2004/10/06

Le Monde 2: Issues # 29 to # 40

After an interruption in August for the summer vacation, Le Monde 2 returns in a slightly different format. (The most visible change is that the magazine is no longer bound by glue but with staples.) Edwy Plenel starts his editorial in issue 29 (September 4) with an (indirect) appeal to terrorists' intelligence, concerning the kidnapping of Christian Chesnot and Georges Malbruno (the journalists "who tried to tell the story of the Iraqi inferno, with humanity and curiosity"): "to threaten France, which was the only diplomatic obstacle the United States ran into on the road to Baghdad… there have been instances of logic, even be they of the criminal kind, that have made more sense. But maybe therein is the meaning of those crimes: that there be no more meaning, precisely, that it be the war of everybody against everybody, that in turn, we let outselves give into violence and hate. That we respond to fear with fear. That is the trap."

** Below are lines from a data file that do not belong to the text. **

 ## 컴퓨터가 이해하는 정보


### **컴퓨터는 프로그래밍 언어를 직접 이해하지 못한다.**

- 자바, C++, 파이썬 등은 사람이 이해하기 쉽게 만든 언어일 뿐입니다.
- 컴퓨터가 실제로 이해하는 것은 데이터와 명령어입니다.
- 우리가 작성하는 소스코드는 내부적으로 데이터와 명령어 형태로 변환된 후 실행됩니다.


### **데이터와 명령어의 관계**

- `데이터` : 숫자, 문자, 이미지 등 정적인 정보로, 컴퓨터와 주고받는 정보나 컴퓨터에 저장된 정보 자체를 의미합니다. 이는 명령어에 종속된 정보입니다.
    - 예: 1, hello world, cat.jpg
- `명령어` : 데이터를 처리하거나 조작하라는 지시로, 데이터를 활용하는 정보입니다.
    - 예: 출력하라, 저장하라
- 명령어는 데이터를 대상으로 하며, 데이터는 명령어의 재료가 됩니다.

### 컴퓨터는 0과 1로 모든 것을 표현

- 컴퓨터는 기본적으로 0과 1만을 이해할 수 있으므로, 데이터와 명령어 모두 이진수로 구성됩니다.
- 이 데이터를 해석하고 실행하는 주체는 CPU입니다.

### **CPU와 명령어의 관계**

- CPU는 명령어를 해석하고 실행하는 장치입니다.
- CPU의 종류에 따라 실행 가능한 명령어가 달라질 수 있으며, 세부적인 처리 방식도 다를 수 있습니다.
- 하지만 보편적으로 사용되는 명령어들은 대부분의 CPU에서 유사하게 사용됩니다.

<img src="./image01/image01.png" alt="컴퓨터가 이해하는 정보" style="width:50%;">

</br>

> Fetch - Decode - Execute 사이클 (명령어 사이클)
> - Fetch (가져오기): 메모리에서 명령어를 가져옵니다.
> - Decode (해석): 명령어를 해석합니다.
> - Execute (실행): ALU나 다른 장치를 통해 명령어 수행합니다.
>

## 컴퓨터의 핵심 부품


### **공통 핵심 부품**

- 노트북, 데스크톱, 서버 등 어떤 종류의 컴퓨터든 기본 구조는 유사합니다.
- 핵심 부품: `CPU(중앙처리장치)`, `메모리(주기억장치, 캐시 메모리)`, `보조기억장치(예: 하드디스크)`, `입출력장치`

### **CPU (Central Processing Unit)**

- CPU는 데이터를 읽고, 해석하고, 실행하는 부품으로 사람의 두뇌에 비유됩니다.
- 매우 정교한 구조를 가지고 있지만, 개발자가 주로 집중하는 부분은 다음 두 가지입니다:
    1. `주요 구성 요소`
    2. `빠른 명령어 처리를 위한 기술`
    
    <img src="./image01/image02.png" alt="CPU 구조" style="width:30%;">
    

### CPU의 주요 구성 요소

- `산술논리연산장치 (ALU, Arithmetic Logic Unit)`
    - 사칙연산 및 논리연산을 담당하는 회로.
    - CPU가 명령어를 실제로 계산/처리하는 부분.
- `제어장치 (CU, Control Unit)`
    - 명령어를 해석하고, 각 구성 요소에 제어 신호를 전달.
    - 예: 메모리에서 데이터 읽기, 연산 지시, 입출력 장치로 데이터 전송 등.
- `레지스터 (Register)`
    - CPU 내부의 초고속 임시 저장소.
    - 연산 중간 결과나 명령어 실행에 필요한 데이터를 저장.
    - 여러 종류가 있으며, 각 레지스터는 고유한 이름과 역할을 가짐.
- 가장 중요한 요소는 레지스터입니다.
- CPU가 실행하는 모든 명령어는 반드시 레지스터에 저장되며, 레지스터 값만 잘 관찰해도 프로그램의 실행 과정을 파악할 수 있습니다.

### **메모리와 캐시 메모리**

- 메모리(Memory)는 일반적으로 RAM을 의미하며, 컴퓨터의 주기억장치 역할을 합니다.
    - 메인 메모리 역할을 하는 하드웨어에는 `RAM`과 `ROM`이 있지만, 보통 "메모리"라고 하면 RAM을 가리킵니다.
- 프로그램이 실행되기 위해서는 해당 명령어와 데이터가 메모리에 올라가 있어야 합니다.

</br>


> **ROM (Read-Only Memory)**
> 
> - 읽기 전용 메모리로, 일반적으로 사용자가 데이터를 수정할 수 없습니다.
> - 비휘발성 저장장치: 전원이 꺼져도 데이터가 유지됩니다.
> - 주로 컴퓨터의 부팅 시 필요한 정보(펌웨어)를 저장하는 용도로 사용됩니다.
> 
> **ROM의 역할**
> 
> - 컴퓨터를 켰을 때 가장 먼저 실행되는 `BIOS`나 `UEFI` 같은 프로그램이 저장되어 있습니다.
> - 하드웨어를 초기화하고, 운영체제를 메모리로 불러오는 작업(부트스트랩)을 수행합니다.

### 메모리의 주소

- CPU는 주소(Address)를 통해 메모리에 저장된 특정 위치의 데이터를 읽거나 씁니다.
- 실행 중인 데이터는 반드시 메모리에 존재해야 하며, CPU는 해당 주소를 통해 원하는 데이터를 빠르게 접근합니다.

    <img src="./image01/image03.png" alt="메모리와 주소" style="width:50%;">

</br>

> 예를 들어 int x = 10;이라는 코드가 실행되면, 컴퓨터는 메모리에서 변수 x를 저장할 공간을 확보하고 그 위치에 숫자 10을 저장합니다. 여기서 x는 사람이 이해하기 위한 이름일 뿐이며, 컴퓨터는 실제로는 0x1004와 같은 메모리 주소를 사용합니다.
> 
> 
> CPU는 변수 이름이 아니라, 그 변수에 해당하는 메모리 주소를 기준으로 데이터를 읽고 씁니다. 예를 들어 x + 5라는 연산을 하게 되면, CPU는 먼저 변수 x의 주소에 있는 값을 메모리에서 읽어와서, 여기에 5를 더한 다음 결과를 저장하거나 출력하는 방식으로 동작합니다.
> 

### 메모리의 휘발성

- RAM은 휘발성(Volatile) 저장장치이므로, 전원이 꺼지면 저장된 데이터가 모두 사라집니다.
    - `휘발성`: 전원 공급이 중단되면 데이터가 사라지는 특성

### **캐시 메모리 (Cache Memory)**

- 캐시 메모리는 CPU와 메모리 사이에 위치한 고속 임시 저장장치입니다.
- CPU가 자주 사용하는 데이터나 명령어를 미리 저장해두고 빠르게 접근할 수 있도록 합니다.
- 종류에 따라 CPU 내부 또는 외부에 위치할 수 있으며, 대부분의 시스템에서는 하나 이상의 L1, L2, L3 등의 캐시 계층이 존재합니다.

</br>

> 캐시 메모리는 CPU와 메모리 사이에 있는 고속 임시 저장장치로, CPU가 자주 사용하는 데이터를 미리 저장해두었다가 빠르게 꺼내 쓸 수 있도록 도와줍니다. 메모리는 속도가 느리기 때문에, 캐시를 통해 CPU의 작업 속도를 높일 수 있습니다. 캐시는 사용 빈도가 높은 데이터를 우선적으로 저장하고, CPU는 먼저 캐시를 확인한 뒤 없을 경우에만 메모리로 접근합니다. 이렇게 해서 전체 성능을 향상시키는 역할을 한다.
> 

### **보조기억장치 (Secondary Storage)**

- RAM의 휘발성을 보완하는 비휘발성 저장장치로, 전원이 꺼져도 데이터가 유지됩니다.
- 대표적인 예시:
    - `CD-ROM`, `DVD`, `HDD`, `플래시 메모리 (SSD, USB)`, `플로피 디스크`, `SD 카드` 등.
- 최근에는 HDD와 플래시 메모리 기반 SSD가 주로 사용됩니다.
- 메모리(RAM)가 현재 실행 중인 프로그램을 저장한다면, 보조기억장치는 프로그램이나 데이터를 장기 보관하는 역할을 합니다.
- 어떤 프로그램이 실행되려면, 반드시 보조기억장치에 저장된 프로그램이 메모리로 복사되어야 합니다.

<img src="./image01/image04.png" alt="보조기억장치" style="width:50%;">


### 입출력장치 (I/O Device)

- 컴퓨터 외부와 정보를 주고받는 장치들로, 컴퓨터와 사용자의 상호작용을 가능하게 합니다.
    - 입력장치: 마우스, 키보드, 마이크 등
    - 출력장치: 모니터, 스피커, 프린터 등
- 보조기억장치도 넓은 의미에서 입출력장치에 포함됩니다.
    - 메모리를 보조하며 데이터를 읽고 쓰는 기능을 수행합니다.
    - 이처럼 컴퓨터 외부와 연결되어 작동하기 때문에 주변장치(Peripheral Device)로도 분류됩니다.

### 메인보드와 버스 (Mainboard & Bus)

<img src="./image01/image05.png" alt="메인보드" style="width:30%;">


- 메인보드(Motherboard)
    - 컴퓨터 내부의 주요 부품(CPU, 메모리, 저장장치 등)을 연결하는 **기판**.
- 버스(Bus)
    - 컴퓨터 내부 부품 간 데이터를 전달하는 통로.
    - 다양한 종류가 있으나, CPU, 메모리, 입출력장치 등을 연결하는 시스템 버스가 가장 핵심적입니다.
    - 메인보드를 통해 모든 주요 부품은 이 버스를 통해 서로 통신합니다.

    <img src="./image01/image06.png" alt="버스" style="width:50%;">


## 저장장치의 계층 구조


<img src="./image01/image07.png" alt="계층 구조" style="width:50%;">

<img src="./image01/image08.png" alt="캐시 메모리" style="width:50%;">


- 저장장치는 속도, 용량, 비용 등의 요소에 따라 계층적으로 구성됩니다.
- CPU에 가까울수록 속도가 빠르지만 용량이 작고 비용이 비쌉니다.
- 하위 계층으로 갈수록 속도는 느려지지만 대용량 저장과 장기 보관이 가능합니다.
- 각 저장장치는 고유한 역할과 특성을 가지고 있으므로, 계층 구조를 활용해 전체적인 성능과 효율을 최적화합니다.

And you know who, consciously or (criminally) unconsciously, set the trap, don'tcha? "'Be afraid!' says the American imperial eagle" shouts Plenel, echoing the bird in Art Spiegelman's In the Shadow of No Towers. "'Be afraid!' hastened to shout the administration's liege man in Baghdad, the former Saddam Hussein vassal recycled by the CIA, Ayad Allawi, taking as a pretext the double kidnapping to invite France to enter into a crusade against the 'forces of evil', a religious war without quarter or pity of which Iraq will be the inevitable battlefield."

Edwy Plenel forgot a couple, so I'll add them for him: "Be afraid! " cried Edwy Plenel, pointing to Uncle Sam and the forces of capitalism. "Be afraid!" cried the intellectuals, pointing at McDonald's, Coca-Cola, Hollywood, and a mouse named Mickey."Be afraid!" cried the French people, pointing at Bush, the devil incarnate. (If any of this blog's readers have the original (English-language) Spiegelman book, can they confirm that my retranslation from French into English ("Be afraid") is correct? D'avance, merci…)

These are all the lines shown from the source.